Instructions to follow :: All the lines below need to be output exactly, apart from any images.

-- Opening Marker --

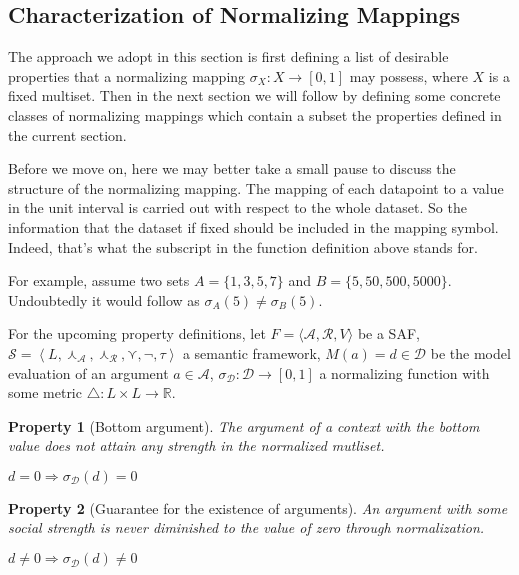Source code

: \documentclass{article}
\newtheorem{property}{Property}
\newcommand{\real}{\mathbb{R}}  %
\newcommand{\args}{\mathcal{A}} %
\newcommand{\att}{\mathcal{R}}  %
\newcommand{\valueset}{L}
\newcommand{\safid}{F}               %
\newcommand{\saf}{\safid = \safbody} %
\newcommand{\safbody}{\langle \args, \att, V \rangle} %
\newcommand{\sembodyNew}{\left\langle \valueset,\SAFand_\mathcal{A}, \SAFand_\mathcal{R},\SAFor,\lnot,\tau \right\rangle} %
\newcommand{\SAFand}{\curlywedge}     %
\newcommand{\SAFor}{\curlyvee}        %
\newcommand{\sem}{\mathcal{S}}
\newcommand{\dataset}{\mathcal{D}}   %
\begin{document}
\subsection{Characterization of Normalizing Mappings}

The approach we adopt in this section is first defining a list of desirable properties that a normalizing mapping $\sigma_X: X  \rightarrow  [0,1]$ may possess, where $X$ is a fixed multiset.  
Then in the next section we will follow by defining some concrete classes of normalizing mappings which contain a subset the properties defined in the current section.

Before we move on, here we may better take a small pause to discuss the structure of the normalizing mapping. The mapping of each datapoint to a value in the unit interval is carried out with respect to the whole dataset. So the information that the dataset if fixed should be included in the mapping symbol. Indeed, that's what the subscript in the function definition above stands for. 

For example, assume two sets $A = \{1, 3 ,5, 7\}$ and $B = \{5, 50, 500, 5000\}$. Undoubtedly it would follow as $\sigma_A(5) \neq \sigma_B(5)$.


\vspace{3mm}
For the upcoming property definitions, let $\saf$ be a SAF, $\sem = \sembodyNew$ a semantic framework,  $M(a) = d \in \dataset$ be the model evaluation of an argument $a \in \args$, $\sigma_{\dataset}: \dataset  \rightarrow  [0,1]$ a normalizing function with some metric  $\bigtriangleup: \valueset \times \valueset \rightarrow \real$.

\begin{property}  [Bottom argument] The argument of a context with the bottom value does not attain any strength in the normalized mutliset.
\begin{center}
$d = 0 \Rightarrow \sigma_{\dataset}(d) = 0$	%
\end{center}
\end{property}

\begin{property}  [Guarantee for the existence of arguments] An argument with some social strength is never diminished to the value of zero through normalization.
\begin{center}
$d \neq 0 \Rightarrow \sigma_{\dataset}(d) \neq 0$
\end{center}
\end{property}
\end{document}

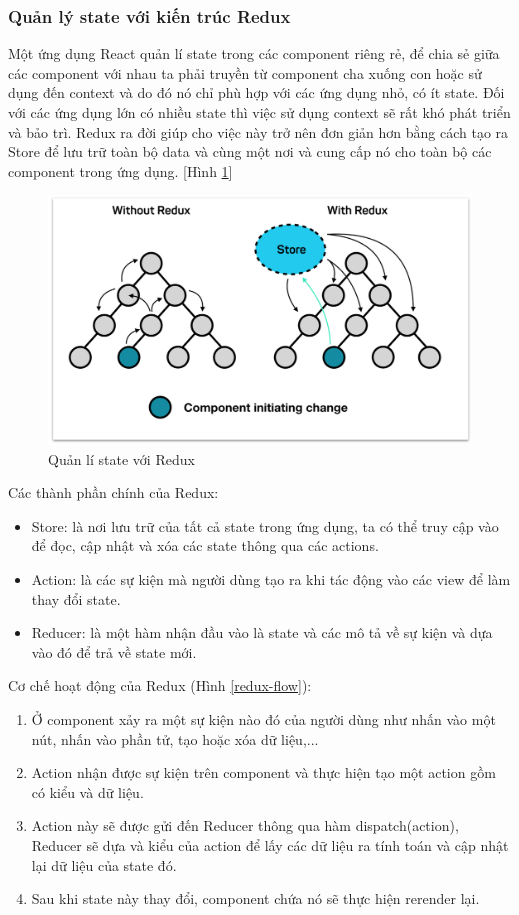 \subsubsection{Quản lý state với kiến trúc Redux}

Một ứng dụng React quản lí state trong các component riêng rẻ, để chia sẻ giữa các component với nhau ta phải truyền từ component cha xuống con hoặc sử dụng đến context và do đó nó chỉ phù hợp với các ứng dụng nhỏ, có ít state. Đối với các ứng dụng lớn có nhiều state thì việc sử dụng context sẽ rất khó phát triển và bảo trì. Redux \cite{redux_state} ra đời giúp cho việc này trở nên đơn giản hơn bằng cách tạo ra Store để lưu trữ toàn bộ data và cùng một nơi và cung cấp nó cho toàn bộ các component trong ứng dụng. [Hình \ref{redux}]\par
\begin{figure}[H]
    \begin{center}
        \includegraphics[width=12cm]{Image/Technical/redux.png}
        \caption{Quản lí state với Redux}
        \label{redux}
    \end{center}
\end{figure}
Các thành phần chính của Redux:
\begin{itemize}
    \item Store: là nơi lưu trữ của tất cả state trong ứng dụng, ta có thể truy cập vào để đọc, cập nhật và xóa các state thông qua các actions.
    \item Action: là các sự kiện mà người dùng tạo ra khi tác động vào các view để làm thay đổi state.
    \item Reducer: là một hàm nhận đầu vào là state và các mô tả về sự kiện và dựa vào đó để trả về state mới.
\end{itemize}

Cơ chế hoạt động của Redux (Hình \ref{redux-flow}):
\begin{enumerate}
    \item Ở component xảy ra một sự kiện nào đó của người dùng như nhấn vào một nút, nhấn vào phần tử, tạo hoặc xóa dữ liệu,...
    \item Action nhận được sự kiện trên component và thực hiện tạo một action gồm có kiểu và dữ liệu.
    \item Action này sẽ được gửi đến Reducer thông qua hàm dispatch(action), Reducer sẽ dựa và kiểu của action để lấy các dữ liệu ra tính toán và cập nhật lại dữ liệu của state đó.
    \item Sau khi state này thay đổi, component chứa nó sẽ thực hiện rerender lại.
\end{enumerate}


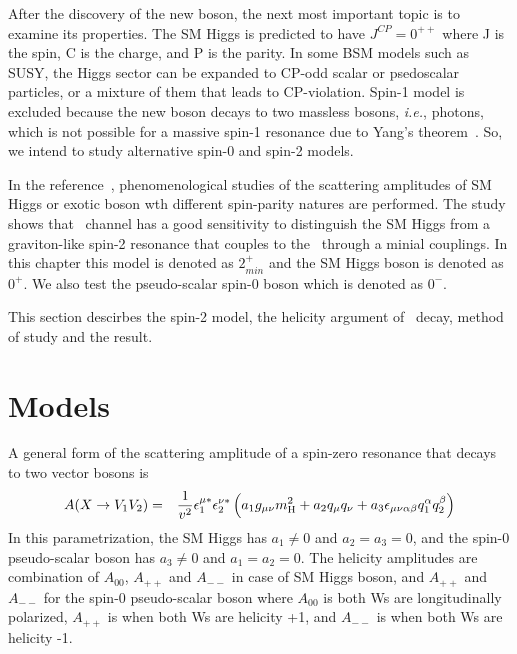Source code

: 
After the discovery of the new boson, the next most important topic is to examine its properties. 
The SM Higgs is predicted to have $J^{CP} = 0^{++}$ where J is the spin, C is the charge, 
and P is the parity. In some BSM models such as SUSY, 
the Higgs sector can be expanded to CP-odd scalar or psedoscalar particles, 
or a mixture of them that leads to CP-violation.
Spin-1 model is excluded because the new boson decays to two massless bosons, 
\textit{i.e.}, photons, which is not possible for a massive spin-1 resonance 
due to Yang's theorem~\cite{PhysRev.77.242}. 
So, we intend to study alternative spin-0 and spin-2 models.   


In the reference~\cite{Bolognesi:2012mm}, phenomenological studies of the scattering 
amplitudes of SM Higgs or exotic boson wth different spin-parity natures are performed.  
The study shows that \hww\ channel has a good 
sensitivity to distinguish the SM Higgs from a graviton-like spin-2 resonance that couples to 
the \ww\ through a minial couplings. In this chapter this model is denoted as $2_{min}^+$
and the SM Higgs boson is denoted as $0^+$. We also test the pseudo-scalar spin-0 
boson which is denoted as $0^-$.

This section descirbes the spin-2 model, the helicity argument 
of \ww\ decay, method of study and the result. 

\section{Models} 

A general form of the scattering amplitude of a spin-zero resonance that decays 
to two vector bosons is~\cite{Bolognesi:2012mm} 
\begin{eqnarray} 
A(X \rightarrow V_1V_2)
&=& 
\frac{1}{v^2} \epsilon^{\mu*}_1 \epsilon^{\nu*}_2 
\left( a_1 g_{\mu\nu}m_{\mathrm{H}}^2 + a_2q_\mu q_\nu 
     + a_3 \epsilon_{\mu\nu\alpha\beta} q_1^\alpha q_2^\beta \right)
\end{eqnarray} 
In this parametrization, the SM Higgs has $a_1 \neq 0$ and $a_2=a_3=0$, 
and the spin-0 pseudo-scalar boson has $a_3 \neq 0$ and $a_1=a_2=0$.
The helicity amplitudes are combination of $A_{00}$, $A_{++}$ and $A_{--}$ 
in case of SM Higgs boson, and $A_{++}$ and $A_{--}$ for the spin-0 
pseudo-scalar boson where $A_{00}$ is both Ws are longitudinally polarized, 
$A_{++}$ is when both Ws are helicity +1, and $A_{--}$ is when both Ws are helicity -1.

-- Closing Marker --

Solution for this task ::
Source code

: \documentclass{article}
\newtheorem{property}{Property}
\newcommand{\real}{\mathbb{R}}  %
\newcommand{\args}{\mathcal{A}} %
\newcommand{\att}{\mathcal{R}}  %
\newcommand{\valueset}{L}
\newcommand{\safid}{F}               %
\newcommand{\saf}{\safid = \safbody} %
\newcommand{\safbody}{\langle \args, \att, V \rangle} %
\newcommand{\sembodyNew}{\left\langle \valueset,\SAFand_\mathcal{A}, \SAFand_\mathcal{R},\SAFor,\lnot,\tau \right\rangle} %
\newcommand{\SAFand}{\curlywedge}     %
\newcommand{\SAFor}{\curlyvee}        %
\newcommand{\sem}{\mathcal{S}}
\newcommand{\dataset}{\mathcal{D}}   %
\begin{document}
\subsection{Characterization of Normalizing Mappings}

The approach we adopt in this section is first defining a list of desirable properties that a normalizing mapping $\sigma_X: X  \rightarrow  [0,1]$ may possess, where $X$ is a fixed multiset.  
Then in the next section we will follow by defining some concrete classes of normalizing mappings which contain a subset the properties defined in the current section.

Before we move on, here we may better take a small pause to discuss the structure of the normalizing mapping. The mapping of each datapoint to a value in the unit interval is carried out with respect to the whole dataset. So the information that the dataset if fixed should be included in the mapping symbol. Indeed, that's what the subscript in the function definition above stands for. 

For example, assume two sets $A = \{1, 3 ,5, 7\}$ and $B = \{5, 50, 500, 5000\}$. Undoubtedly it would follow as $\sigma_A(5) \neq \sigma_B(5)$.


\vspace{3mm}
For the upcoming property definitions, let $\saf$ be a SAF, $\sem = \sembodyNew$ a semantic framework,  $M(a) = d \in \dataset$ be the model evaluation of an argument $a \in \args$, $\sigma_{\dataset}: \dataset  \rightarrow  [0,1]$ a normalizing function with some metric  $\bigtriangleup: \valueset \times \valueset \rightarrow \real$.

\begin{property}  [Bottom argument] The argument of a context with the bottom value does not attain any strength in the normalized mutliset.
\begin{center}
$d = 0 \Rightarrow \sigma_{\dataset}(d) = 0$	%
\end{center}
\end{property}

\begin{property}  [Guarantee for the existence of arguments] An argument with some social strength is never diminished to the value of zero through normalization.
\begin{center}
$d \neq 0 \Rightarrow \sigma_{\dataset}(d) \neq 0$
\end{center}
\end{property}
\end{document}

 \subsubsection{Quản lý state với kiến trúc Redux}

Một ứng dụng React quản lí state trong các component riêng rẻ, để chia sẻ giữa các component với nhau ta phải truyền từ component cha xuống con hoặc sử dụng đến context và do đó nó chỉ phù hợp với các ứng dụng nhỏ, có ít state. Đối với các ứng dụng lớn có nhiều state thì việc sử dụng context sẽ rất khó phát triển và bảo trì. Redux \cite{redux_state} ra đời giúp cho việc này trở nên đơn giản hơn bằng cách tạo ra Store để lưu trữ toàn bộ data và cùng một nơi và cung cấp nó cho toàn bộ các component trong ứng dụng. [Hình \ref{redux}]\par
\begin{figure}[H]
    \begin{center}
        \includegraphics[width=12cm]{Image/Technical/redux.png}
        \caption{Quản lí state với Redux}
        \label{redux}
    \end{center}
\end{figure}
Các thành phần chính của Redux:
\begin{itemize}
    \item Store: là nơi lưu trữ của tất cả state trong ứng dụng, ta có thể truy cập vào để đọc, cập nhật và xóa các state thông qua các actions.
    \item Action: là các sự kiện mà người dùng tạo ra khi tác động vào các view để làm thay đổi state.
    \item Reducer: là một hàm nhận đầu vào là state và các mô tả về sự kiện và dựa vào đó để trả về state mới.
\end{itemize}

Cơ chế hoạt động của Redux (Hình \ref{redux-flow}):
\begin{enumerate}
    \item Ở component xảy ra một sự kiện nào đó của người dùng như nhấn vào một nút, nhấn vào phần tử, tạo hoặc xóa dữ liệu,...
    \item Action nhận được sự kiện trên component và thực hiện tạo một action gồm có kiểu và dữ liệu.
    \item Action này sẽ được gửi đến Reducer thông qua hàm dispatch(action), Reducer sẽ dựa và kiểu của action để lấy các dữ liệu ra tính toán và cập nhật lại dữ liệu của state đó.
    \item Sau khi state này thay đổi, component chứa nó sẽ thực hiện rerender lại.
\end{enumerate}


Source code

: 
After the discovery of the new boson, the next most important topic is to examine its properties. 
The SM Higgs is predicted to have $J^{CP} = 0^{++}$ where J is the spin, C is the charge, 
and P is the parity. In some BSM models such as SUSY, 
the Higgs sector can be expanded to CP-odd scalar or psedoscalar particles, 
or a mixture of them that leads to CP-violation.
Spin-1 model is excluded because the new boson decays to two massless bosons, 
\textit{i.e.}, photons, which is not possible for a massive spin-1 resonance 
due to Yang's theorem~\cite{PhysRev.77.242}. 
So, we intend to study alternative spin-0 and spin-2 models.   


In the reference~\cite{Bolognesi:2012mm}, phenomenological studies of the scattering 
amplitudes of SM Higgs or exotic boson wth different spin-parity natures are performed.  
The study shows that \hww\ channel has a good 
sensitivity to distinguish the SM Higgs from a graviton-like spin-2 resonance that couples to 
the \ww\ through a minial couplings. In this chapter this model is denoted as $2_{min}^+$
and the SM Higgs boson is denoted as $0^+$. We also test the pseudo-scalar spin-0 
boson which is denoted as $0^-$.

This section descirbes the spin-2 model, the helicity argument 
of \ww\ decay, method of study and the result. 

\section{Models} 

A general form of the scattering amplitude of a spin-zero resonance that decays 
to two vector bosons is~\cite{Bolognesi:2012mm} 
\begin{eqnarray} 
A(X \rightarrow V_1V_2)
&=& 
\frac{1}{v^2} \epsilon^{\mu*}_1 \epsilon^{\nu*}_2 
\left( a_1 g_{\mu\nu}m_{\mathrm{H}}^2 + a_2q_\mu q_\nu 
     + a_3 \epsilon_{\mu\nu\alpha\beta} q_1^\alpha q_2^\beta \right)
\end{eqnarray} 
In this parametrization, the SM Higgs has $a_1 \neq 0$ and $a_2=a_3=0$, 
and the spin-0 pseudo-scalar boson has $a_3 \neq 0$ and $a_1=a_2=0$.
The helicity amplitudes are combination of $A_{00}$, $A_{++}$ and $A_{--}$ 
in case of SM Higgs boson, and $A_{++}$ and $A_{--}$ for the spin-0 
pseudo-scalar boson where $A_{00}$ is both Ws are longitudinally polarized, 
$A_{++}$ is when both Ws are helicity +1, and $A_{--}$ is when both Ws are helicity -1.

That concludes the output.